Speaker
Prof.
Gernot Alber
(University of Darmstadt, Germany)
Description
The dynamics of spontaneous photon emission and absorption by elementary two-level systems inside cavities of finite sizes is discussed. It is shown that the influence of boundaries of these cavities on spontaneous photon emission and absorption processes can be described in a convenient way with the help of semiclassical photon path representations over a wide range of wavelengths. Thereby, in the spirit of the Feynman path integral probability amplitudes of interest are represented as sums of contributions originating from all possible photon paths inside a cavity. Thereby also repeated reflections at the boundaries have to be taken into account. It is demonstrated that these semiclassical path representations are not only a convenient theoretical tool for describing these processes reliably but also for obtaining physical insight into the intricate interplay between the elementary quantum electrodynamical phenomena of photon emission and absorption and the photonic multimode dynamics in these cavities.
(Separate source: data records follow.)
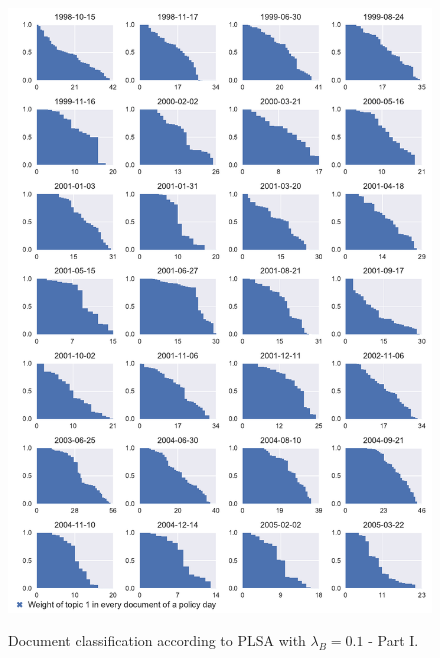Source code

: \documentclass[11pt,a4paper,english,oneside]{book}
\numberwithin{equation}{chapter}
\begin{document}
\begin{figure}
	\caption{Document classification according to PLSA with $\lambda_B = 0.1$ - Part I.}
	\centering
	\includegraphics[scale=0.8]{Images/docsplit01_bgLamb_0_1.pdf}
	\label{classdoc01L01}
\end{figure}
\end{document}
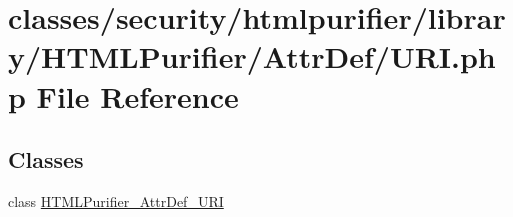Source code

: \hypertarget{AttrDef_2URI_8php}{\section{classes/security/htmlpurifier/library/\+H\+T\+M\+L\+Purifier/\+Attr\+Def/\+U\+R\+I.php File Reference}
\label{AttrDef_2URI_8php}
}
\subsection*{Classes}
\begin{DoxyCompactItemize}
\item 
class \hyperlink{classHTMLPurifier__AttrDef__URI}{H\+T\+M\+L\+Purifier\+\_\+\+Attr\+Def\+\_\+\+U\+R\+I}
\end{DoxyCompactItemize}
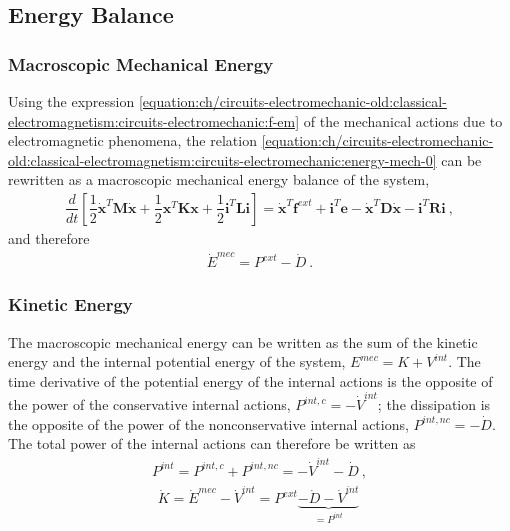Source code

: \documentclass[letterpaper,10pt,english]{jupyterBook}
\begin{document}
\subsection{Energy Balance}
\label{\detokenize{ch/circuits-electromechanic-old:energy-balance}}

\subsubsection{Macroscopic Mechanical Energy}
\label{\detokenize{ch/circuits-electromechanic-old:macroscopic-mechanical-energy}}
\sphinxAtStartPar
Using the expression \eqref{equation:ch/circuits-electromechanic-old:classical-electromagnetism:circuits-electromechanic:f-em} of the mechanical actions due to electromagnetic phenomena, the relation \eqref{equation:ch/circuits-electromechanic-old:classical-electromagnetism:circuits-electromechanic:energy-mech-0} can be rewritten as a macroscopic mechanical energy balance of the system,
\begin{equation*}
\begin{split}\dfrac{d}{dt} \left[ \dfrac{1}{2} \dot{\mathbf{x}}^T \mathbf{M} \dot{\mathbf{x}} + \dfrac{1}{2} \mathbf{x}^T \mathbf{K} \mathbf{x} + \dfrac{1}{2} \mathbf{i}^T \mathbf{L} \mathbf{i} \right] = \dot{\mathbf{x}}^T \mathbf{f}^{ext} + \mathbf{i}^T \mathbf{e} - \dot{\mathbf{x}}^T \mathbf{D} \dot{\mathbf{x}} - \mathbf{i}^T \mathbf{R} \mathbf{i} \ , \end{split}
\end{equation*}
\sphinxAtStartPar
and therefore
\begin{equation*}
\begin{split}\dot{E}^{mec} = P^{ext} - \dot{D} \ .\end{split}
\end{equation*}

\subsubsection{Kinetic Energy}
\label{\detokenize{ch/circuits-electromechanic-old:kinetic-energy}}
\sphinxAtStartPar
The macroscopic mechanical energy can be written as the sum of the kinetic energy and the internal potential energy of the system, \(E^{mec} = K + V^{int}\). The time derivative of the potential energy of the internal actions is the opposite of the power of the conservative internal actions, \(P^{int, c} = - \dot{V}^{int}\); the dissipation is the opposite of the power of the non\sphinxhyphen{}conservative internal actions, \(P^{int, nc} = - \dot{D}\). The total power of the internal actions can therefore be written as
\begin{equation*}
\begin{split}P^{int} = P^{int, c} + P^{int, nc} = - \dot{V}^{int} - \dot{D} \ ,\end{split}
\end{equation*}\begin{equation*}
\begin{split}\dot{K} = \dot{E}^{mec} - \dot{V}^{int} = P^{ext} \underbrace{- \dot{D} - \dot{V}^{int}}_{=P^{int}} \  \end{split}
\end{equation*}
\end{document}

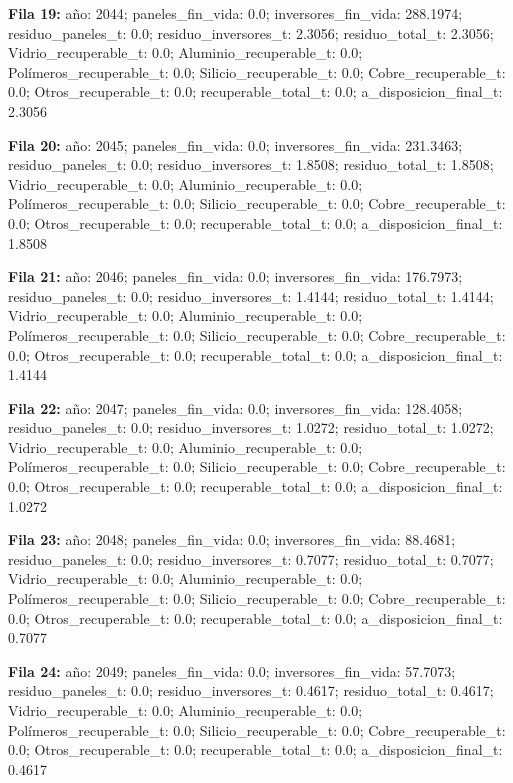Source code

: {\footnotesize\textbf{Fila 19:} año: 2044; paneles\_fin\_vida: 0.0; inversores\_fin\_vida: 288.1974; residuo\_paneles\_t: 0.0; residuo\_inversores\_t: 2.3056; residuo\_total\_t: 2.3056; Vidrio\_recuperable\_t: 0.0; Aluminio\_recuperable\_t: 0.0; Polímeros\_recuperable\_t: 0.0; Silicio\_recuperable\_t: 0.0; Cobre\_recuperable\_t: 0.0; Otros\_recuperable\_t: 0.0; recuperable\_total\_t: 0.0; a\_disposicion\_final\_t: 2.3056\par}
{\footnotesize\textbf{Fila 20:} año: 2045; paneles\_fin\_vida: 0.0; inversores\_fin\_vida: 231.3463; residuo\_paneles\_t: 0.0; residuo\_inversores\_t: 1.8508; residuo\_total\_t: 1.8508; Vidrio\_recuperable\_t: 0.0; Aluminio\_recuperable\_t: 0.0; Polímeros\_recuperable\_t: 0.0; Silicio\_recuperable\_t: 0.0; Cobre\_recuperable\_t: 0.0; Otros\_recuperable\_t: 0.0; recuperable\_total\_t: 0.0; a\_disposicion\_final\_t: 1.8508\par}
{\footnotesize\textbf{Fila 21:} año: 2046; paneles\_fin\_vida: 0.0; inversores\_fin\_vida: 176.7973; residuo\_paneles\_t: 0.0; residuo\_inversores\_t: 1.4144; residuo\_total\_t: 1.4144; Vidrio\_recuperable\_t: 0.0; Aluminio\_recuperable\_t: 0.0; Polímeros\_recuperable\_t: 0.0; Silicio\_recuperable\_t: 0.0; Cobre\_recuperable\_t: 0.0; Otros\_recuperable\_t: 0.0; recuperable\_total\_t: 0.0; a\_disposicion\_final\_t: 1.4144\par}
{\footnotesize\textbf{Fila 22:} año: 2047; paneles\_fin\_vida: 0.0; inversores\_fin\_vida: 128.4058; residuo\_paneles\_t: 0.0; residuo\_inversores\_t: 1.0272; residuo\_total\_t: 1.0272; Vidrio\_recuperable\_t: 0.0; Aluminio\_recuperable\_t: 0.0; Polímeros\_recuperable\_t: 0.0; Silicio\_recuperable\_t: 0.0; Cobre\_recuperable\_t: 0.0; Otros\_recuperable\_t: 0.0; recuperable\_total\_t: 0.0; a\_disposicion\_final\_t: 1.0272\par}
{\footnotesize\textbf{Fila 23:} año: 2048; paneles\_fin\_vida: 0.0; inversores\_fin\_vida: 88.4681; residuo\_paneles\_t: 0.0; residuo\_inversores\_t: 0.7077; residuo\_total\_t: 0.7077; Vidrio\_recuperable\_t: 0.0; Aluminio\_recuperable\_t: 0.0; Polímeros\_recuperable\_t: 0.0; Silicio\_recuperable\_t: 0.0; Cobre\_recuperable\_t: 0.0; Otros\_recuperable\_t: 0.0; recuperable\_total\_t: 0.0; a\_disposicion\_final\_t: 0.7077\par}
{\footnotesize\textbf{Fila 24:} año: 2049; paneles\_fin\_vida: 0.0; inversores\_fin\_vida: 57.7073; residuo\_paneles\_t: 0.0; residuo\_inversores\_t: 0.4617; residuo\_total\_t: 0.4617; Vidrio\_recuperable\_t: 0.0; Aluminio\_recuperable\_t: 0.0; Polímeros\_recuperable\_t: 0.0; Silicio\_recuperable\_t: 0.0; Cobre\_recuperable\_t: 0.0; Otros\_recuperable\_t: 0.0; recuperable\_total\_t: 0.0; a\_disposicion\_final\_t: 0.4617\par}
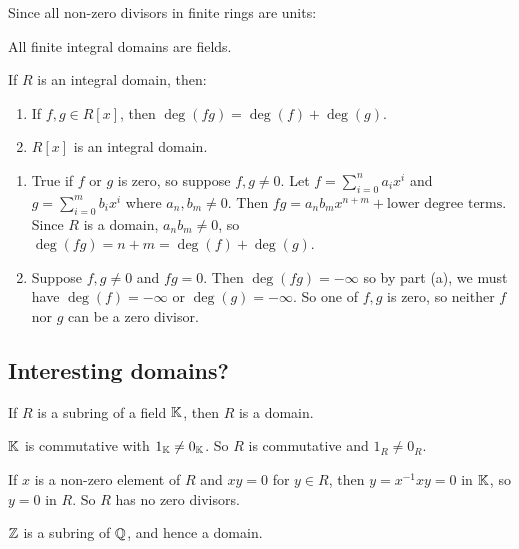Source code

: \documentclass[12pt,letterpaper]{report}
\begin{document}
Since all non-zero divisors in finite rings are units:

\begin{cor}{}{}
  All finite integral domains are fields.
\end{cor}

\begin{prop}{}{}
  If $R$ is an integral domain, then:
  \begin{enumerate}
    \item If $f, g \in R[x]$, then $\deg(fg) = \deg(f) + \deg(g)$.
    \item $R[x]$ is an integral domain.
  \end{enumerate}
\end{prop}

\begin{thmproof}
  \begin{enumerate}
    \item True if $f$ or $g$ is zero, so suppose $f, g \neq 0$.
    Let $f = \sum_{i = 0}^n a_i x^i$ and $g = \sum_{i = 0}^m b_i x^i$ where $a_n, b_m \neq 0$.
    Then $fg = a_n b_m x^{n + m} + \text{lower degree terms}$.
    Since $R$ is a domain, $a_n b_m \neq 0$, so $\deg(fg) = n + m = \deg(f) + \deg(g)$.
    \item Suppose $f, g \neq 0$ and $fg = 0$.
    Then $\deg(fg) = -\infty$ so by part (a), we must have $\deg(f) = -\infty$ or
    $\deg(g) = -\infty$.
    So one of $f, g$ is zero, so neither $f$ nor $g$ can be a zero divisor.
  \end{enumerate}
\end{thmproof}

\pagebreak
\subsection{Interesting domains?}

\begin{prop}{}{}
  If $R$ is a subring of a field $\mathbb{K}$, then $R$ is a domain.
\end{prop}

\begin{thmproof}
  $\mathbb{K}$ is commutative with $1_{\mathbb{K}} \neq 0_{\mathbb{K}}$.
  So $R$ is commutative and $1_R \neq 0_R$.

  If $x$ is a non-zero element of $R$ and $xy = 0$ for $y \in R$, then $y = x^{-1}xy = 0$ in
  $\mathbb{K}$, so $y = 0$ in $R$.
  So $R$ has no zero divisors.
\end{thmproof}

\begin{ex}
  $\mathbb{Z}$ is a subring of $\mathbb{Q}$, and hence a domain.
\end{ex}
\end{document}
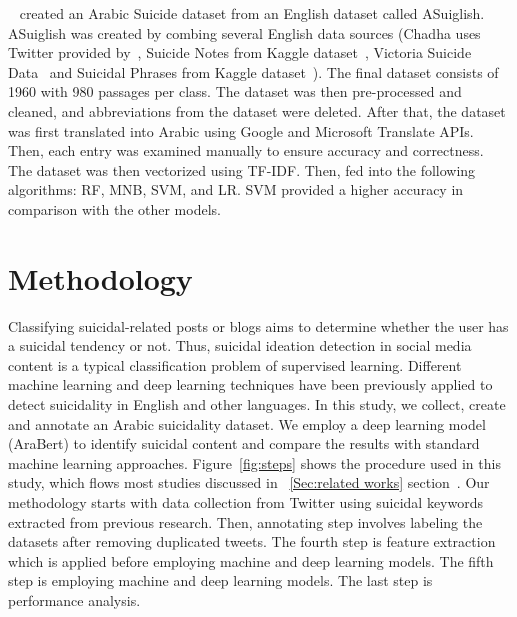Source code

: \documentclass[11pt]{article}
\begin{document}
~\cite{9966481} created an Arabic Suicide dataset from an English dataset called ASuiglish. ASuiglish was created by combing several English data sources (Chadha uses Twitter provided by~\cite{10.1093/comjnl/bxab060}, Suicide Notes from Kaggle dataset~\cite{mashaly_2020}, Victoria Suicide Data~\cite{mashaly_2020} and Suicidal Phrases from Kaggle dataset~\cite{sonu_2020}). The final dataset consists of 1960 with 980 passages per class. The dataset was then pre-processed and cleaned, and abbreviations from the dataset were deleted. After that, the dataset was first translated into Arabic using Google and Microsoft Translate APIs. Then, each entry was examined manually to ensure accuracy and correctness. The dataset was then vectorized using TF-IDF. Then, fed into the following algorithms: RF, MNB, SVM, and LR. SVM provided a higher accuracy in comparison with the other models. %

\section{Methodology}
Classifying suicidal-related posts or blogs aims to determine whether the user has a suicidal tendency or not. Thus, suicidal ideation detection in social media content is a typical classification problem of supervised learning. Different machine learning and deep learning techniques have been previously applied to detect suicidality in English and other languages. In this study, we collect, create and annotate an Arabic suicidality dataset. We employ a deep learning model (AraBert) to identify suicidal content and compare the results with standard machine learning approaches.
Figure~\ref{fig:steps} shows the procedure used in this study, which flows most studies discussed in ~\ref{Sec:related works} section~\cite{9ji2018supervised,1astoveza2018suicidal,11o2015detecting}.
Our methodology starts with data collection from Twitter using suicidal keywords extracted from previous research. Then, annotating step involves labeling the datasets after removing duplicated tweets. The fourth step is feature extraction which is applied before employing machine and deep learning models. The fifth step is employing machine and deep learning models. The last step is performance analysis.

\end{document}

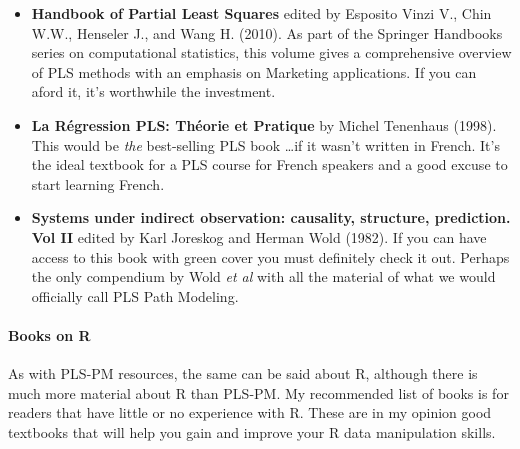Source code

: \documentclass[12pt]{book}\usepackage{graphicx, color}
\begin{document}
\begin{itemize}
 \vspace{2mm}
 \item \textbf{\textsf{Handbook of Partial Least Squares}} edited by Esposito Vinzi V., Chin W.W., Henseler J., and Wang H. (2010). As part of the Springer Handbooks series on computational statistics, this volume gives a comprehensive overview of PLS methods with an emphasis on Marketing applications. If you can aford it, it's worthwhile the investment.
 
 \vspace{2mm}
 \item \textbf{\textsf{La R\'{e}gression PLS: Th\'{e}orie et Pratique}} by Michel Tenenhaus (1998). This would be \textit{the} best-selling PLS book \dots if it wasn't written in French. It's the ideal textbook for a PLS course for French speakers and a good excuse to start learning French.
 
 \vspace{2mm}
 \item \textbf{\textsf{Systems under indirect observation: causality, structure, prediction. Vol II}} edited by Karl Joreskog and Herman Wold (1982). If you can have access to this book with green cover you must definitely check it out. Perhaps the only compendium by Wold \textit{et al} with all the material of what we would officially call PLS Path Modeling.
\end{itemize}


\paragraph{Books on R}
As with PLS-PM resources, the same can be said about R, although there is much more material about R than PLS-PM. My recommended list of books is for readers that have little or no experience with R. These are in my opinion good textbooks that will help you gain and improve your R data manipulation skills.
\end{document}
As an example the spontaneous photon emission process of a two-level system located in the focus of a half-open cavity with a rotationally symmetric parabolic boundary is discussed in detail and the time evolutions of the two-level system and of the resulting photon wave packet are investigated [1]. In view of current activities aiming at the realization of qantum repeaters the quantum dynamics in such half-open cavities offers interesting perspectives for coupling an elementary material qubit to the electromagnetic radiation field efficiently.
References:
[1] G. Alber, J. Z. Bernad, M. Stobinska, L. L. Sanchez-Soto, G. Leuchs, ’QED with a parabolic mirror’, Phys. Rev. A 88, 023825 (2013).